How to prove the identity $\prod_{n=1}^{\infty} (1-q^{2n-1}) (1+q^{n}) =1 $ for $|q|<1$?

Eulers product identity is as follows

\begin{align} \prod_{n=1}^{\infty} (1-q^{2n-1}) (1+q^{n}) =1 \end{align}

How one can explicitly prove this identity?

Note here $q$ deonotes a complex number satisfying $|q|<1$

Solution 1:

We have \begin{align}\prod_{n = 1}^\infty (1 - q^{2n-1})(1 + q^n) &= \prod_{n = 1}^\infty \frac{(1 - q^{2n-1})(1 - q^{2n})}{1 - q^n}\\ &= \frac{\prod_{n = 1}^\infty (1 - q^{2n-1})(1 - q^{2n})}{\prod_{n = 1}^\infty (1 - q^n)}\\ &= \frac{\prod_{n = 1}^\infty (1 - q^{2n-1})(1 - q^{2n})}{\prod_{n = 1}^\infty (1 -q^{2n})(1 - q^{2n-1})}\\ &= 1\end{align}

Solution 2:

For $\lvert q\rvert < 1$, define

$$f(q) = \prod_{n=1}^\infty (1-q^{2n-1})(1+q^n).$$

The product is absolutely and locally uniformly convergent on the open unit disk, hence $f$ is holomorphic there, and the product can be reordered and regrouped as desired.

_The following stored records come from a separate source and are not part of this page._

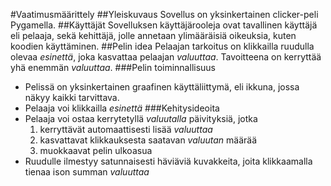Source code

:#Vaatimusmäärittely
##Yleiskuvaus
Sovellus on yksinkertainen clicker-peli Pygamella.
##Käyttäjät
Sovelluksen käyttäjärooleja ovat tavallinen käyttäjä eli pelaaja, sekä kehittäjä, jolle annetaan ylimääräisiä oikeuksia, kuten koodien käyttäminen.
##Pelin idea
Pelaajan tarkoitus on klikkailla ruudulla olevaa _esinettä_, joka kasvattaa pelaajan _valuuttaa_. Tavoitteena on kerryttää yhä enemmän _valuuttaa_. 
###Pelin toiminnallisuus
- Pelissä on yksinkertainen graafinen käyttäliittymä, eli ikkuna, jossa näkyy kaikki tarvittava.
- Pelaaja voi klikkailla _esinettä_
###Kehitysideoita
- Pelaaja voi ostaa kerrytetyllä _valuutalla_ päivityksiä, jotka
	1. kerryttävät automaattisesti lisää _valuuttaa_
	2. kasvattavat klikkauksesta saatavan _valuutan_ määrää
	3. muokkaavat pelin ulkoasua
- Ruudulle ilmestyy satunnaisesti häviäviä kuvakkeita, joita klikkaamalla tienaa ison summan _valuuttaa_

It is clear that $f(0) = 1$, and by reordering and regrouping, we have

$$\begin{aligned} f(q) &= \prod_{n=1}^\infty (1-q^{2n-1})(1+q^n)\\ &= \prod_{n=1}^\infty(1-q^{2n-1})(1+q^{2n-1})\cdot \prod_{n=1}^\infty (1+q^{2n})\\ &= \prod_{n=1}^\infty \bigl(1-(q^2)^{2n-1}\bigr)\bigl(1+(q^2)^n\bigr)\\ &= f(q^2). \end{aligned}$$

Since for $0 < \lvert q \rvert < 1$ the set $\{ q^{2^k} : k \in \mathbb{N}\}$ has an accumulation point in the unit disk (namely $0$), it follows that $f$ is constant.

Solution 3:

Another approach, similar to Daniel's, without an appeal to properties of holomorphic functions.

$$(1-q)(1+q)(1+q^2)\cdots (1+q^{2^n})\cdots = 1$$

since the partial product is $1-q^{2^{n+1}}$ .

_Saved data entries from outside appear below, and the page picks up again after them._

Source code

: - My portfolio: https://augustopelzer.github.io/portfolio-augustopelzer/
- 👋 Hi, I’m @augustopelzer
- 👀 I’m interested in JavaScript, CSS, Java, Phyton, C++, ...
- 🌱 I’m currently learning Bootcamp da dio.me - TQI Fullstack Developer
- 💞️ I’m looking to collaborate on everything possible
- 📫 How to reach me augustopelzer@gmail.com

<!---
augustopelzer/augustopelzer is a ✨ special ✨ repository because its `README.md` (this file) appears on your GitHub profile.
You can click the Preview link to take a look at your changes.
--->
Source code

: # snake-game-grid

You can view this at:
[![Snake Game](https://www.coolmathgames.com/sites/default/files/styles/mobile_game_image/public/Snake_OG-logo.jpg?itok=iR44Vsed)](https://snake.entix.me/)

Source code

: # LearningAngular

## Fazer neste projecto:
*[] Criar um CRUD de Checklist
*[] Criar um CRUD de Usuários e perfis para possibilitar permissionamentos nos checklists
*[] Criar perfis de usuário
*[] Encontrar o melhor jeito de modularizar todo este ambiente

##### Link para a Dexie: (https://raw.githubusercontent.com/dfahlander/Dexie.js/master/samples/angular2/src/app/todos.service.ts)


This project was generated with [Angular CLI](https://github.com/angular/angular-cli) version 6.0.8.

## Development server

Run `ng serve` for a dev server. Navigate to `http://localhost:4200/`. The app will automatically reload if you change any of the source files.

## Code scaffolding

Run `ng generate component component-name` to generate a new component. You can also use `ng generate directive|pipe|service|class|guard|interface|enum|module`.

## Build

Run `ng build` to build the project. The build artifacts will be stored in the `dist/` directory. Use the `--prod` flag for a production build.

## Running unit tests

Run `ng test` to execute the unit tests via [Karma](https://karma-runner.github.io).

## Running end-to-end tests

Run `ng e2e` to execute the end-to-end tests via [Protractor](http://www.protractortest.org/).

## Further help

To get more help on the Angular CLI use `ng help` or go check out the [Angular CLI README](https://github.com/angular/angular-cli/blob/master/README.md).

Substituting $q^{2k-1}$, you get:

$$(1-q^{2k-1})(1+q^{2k-1})(1+q^{(2k-1)\cdot 2})\cdots\left(1+q^{(2k-1)\cdot 2^n}\right)\cdots = 1$$

So $$1=\prod_{k=1}^\infty \left((1-q^{2k-1})\prod_{n=0}^\infty \left(1+q^{(2k-1)2^n}\right)\right)$$

Now, ever positive integer $N$ can be written in exactly one way as $(2k-1)2^n$. So we can rearrange.